# Anyone using a salt spreader on your Jeep Wrangler?



## ken643

I was wondering if any one is using a salt spreader on their Jeep wrangler? If so, what brand? Trailer hitch type I assume? weight issues? like it?
thanks
Ken


----------



## P&M Landscaping

ken643;1568333 said:


> I was wondering if any one is using a salt spreader on their Jeep wrangler? If so, what brand? Trailer hitch type I assume? weight issues? like it?
> thanks
> Ken


I just bought the Fisher 500 this season. Used it twice, I love it. Mounts right into my Class IV hitch. Hold about 350 pounds, and the unit probably weighs 60 pounds. I bought one of those hitch extenders so I didn't have to take my spare off. The pic attached isn't the best, but you get the idea.


----------



## ken643

P&M Landscaping;1568546 said:


> I just bought the Fisher 500 this season. Used it twice, I love it. Mounts right into my Class IV hitch. Hold about 350 pounds, and the unit probably weighs 60 pounds. I bought one of those hitch extenders so I didn't have to take my spare off. The pic attached isn't the best, but you get the idea.
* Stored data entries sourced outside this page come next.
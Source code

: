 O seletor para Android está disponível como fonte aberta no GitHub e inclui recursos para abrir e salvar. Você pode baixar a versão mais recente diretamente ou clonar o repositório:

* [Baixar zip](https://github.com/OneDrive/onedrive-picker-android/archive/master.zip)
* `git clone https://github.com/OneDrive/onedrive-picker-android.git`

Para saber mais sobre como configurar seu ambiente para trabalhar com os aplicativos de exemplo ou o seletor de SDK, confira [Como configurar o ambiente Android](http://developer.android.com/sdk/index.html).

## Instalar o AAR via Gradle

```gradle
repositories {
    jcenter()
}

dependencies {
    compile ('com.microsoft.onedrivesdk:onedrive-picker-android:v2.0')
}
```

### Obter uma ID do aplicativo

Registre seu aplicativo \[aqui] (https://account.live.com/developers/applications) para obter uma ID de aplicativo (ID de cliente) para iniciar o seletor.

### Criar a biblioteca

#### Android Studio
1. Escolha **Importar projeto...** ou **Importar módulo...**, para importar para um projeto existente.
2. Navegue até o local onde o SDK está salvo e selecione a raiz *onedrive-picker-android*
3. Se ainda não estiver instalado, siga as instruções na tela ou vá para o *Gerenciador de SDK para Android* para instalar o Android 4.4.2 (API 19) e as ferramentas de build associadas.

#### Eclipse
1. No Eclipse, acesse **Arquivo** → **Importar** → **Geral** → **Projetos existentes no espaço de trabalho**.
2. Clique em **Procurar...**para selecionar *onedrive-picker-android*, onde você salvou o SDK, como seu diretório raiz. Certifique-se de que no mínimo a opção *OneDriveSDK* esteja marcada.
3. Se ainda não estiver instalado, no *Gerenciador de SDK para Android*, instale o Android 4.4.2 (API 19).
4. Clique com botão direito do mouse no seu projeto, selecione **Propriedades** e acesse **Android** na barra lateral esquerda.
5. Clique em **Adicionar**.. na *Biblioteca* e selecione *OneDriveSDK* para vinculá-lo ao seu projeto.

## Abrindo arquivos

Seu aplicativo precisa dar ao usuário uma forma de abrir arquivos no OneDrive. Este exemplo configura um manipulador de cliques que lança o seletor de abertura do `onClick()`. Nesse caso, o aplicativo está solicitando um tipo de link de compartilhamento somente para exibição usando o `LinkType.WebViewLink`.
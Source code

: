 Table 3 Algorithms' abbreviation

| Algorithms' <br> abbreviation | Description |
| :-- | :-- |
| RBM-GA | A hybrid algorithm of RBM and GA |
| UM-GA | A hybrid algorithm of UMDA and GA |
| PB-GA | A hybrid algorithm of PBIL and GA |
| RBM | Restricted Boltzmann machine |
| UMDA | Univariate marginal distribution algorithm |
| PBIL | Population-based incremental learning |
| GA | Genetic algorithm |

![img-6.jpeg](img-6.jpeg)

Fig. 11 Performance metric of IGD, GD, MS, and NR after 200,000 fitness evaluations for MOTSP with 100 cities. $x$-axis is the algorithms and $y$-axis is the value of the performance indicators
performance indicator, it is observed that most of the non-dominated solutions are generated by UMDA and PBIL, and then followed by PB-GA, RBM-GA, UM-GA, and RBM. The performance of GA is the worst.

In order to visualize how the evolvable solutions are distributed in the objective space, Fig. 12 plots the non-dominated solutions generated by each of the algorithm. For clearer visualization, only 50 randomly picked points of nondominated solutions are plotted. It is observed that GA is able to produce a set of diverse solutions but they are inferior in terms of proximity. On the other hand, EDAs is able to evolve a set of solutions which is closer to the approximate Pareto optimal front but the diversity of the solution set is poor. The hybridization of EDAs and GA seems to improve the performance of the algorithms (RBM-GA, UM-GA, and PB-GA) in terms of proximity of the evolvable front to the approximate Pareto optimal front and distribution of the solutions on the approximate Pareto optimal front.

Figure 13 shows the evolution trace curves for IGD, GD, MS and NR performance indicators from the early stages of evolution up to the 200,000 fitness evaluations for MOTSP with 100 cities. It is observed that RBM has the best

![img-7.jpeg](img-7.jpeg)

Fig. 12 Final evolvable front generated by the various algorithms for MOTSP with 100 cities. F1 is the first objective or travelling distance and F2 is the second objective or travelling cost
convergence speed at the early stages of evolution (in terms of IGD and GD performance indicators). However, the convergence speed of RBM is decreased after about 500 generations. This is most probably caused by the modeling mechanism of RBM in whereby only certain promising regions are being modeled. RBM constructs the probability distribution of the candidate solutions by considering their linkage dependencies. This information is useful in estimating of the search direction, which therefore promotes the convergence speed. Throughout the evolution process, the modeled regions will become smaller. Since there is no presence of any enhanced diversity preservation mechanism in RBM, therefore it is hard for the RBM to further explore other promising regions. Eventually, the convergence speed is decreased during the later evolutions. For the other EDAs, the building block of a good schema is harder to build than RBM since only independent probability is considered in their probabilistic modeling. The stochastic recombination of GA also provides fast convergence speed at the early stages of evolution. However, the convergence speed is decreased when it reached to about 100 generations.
Thanks for posting, I was considering it, I have a had a few requests for salt, not sure its enough for the investment. but then again if I offer it others may want it. Thanks again, looks like it hadles the unit well. I saw the fisher 1000 but looks like it might be to large for a wrangler.


----------



## theplowmeister

I tried to offer salt/sand Out of 80 customers only 3 wanted it. not worth the investment for your rig. I did get a walk behind spreader this year, so far no one has wanted salt or sand


----------



## basher

I've set a couple 4 cb ft snoway spreaders on wranglers.


----------



## klshelley

I have a swisher,only thing I don't like you have to get out pull gate for salt to start coming out. if customer has bags of salt on site works better for jeep,you can't carry alot of salt in jeep.


----------



## ppandr

Ken....used to run a buyers( the 600 pound one) on a yj I had. Never filled it up all the way but out of 75 drives we ended up with a dozen or so that wanted salt. Was around $600 per event....easy money after plowing. Had a soft top on it so we could reach in after zipping up window.


----------



## P&M Landscaping

ken643;1568889 said:


> Thanks for posting, I was considering it, I have a had a few requests for salt, not sure its enough for the investment. but then again if I offer it others may want it. Thanks again, looks like it hadles the unit well. I saw the fisher 1000 but looks like it might be to large for a wrangler.


Ken,

I picked up the Western 1000 unit brand new over the summer for $380 off CL. Thought I could maybe use it on the Jeep, but the unit was just too large. Covered the tail lights, etc. I sold that unit for a nice payup and bought this 500 used. Much better fit for the Jeep. I need to order a vibrator for it so I can fill my hopper before I head out to plow then no need to try and store bags in the jeep, etc.


----------



## cjshloman

been wanting one of these too. would love to see and hear more from users


----------



## ken643

P&M Landscaping;1570358 said:


> Ken,
> 
> I picked up the Western 1000 unit brand new over the summer for $380 off CL. Thought I could maybe use it on the Jeep, but the unit was just too large. Covered the tail lights, etc. I sold that unit for a nice payup and bought this 500 used. Much better fit for the Jeep. I need to order a vibrator for it so I can fill my hopper before I head out to plow then no need to try and store bags in the jeep, etc.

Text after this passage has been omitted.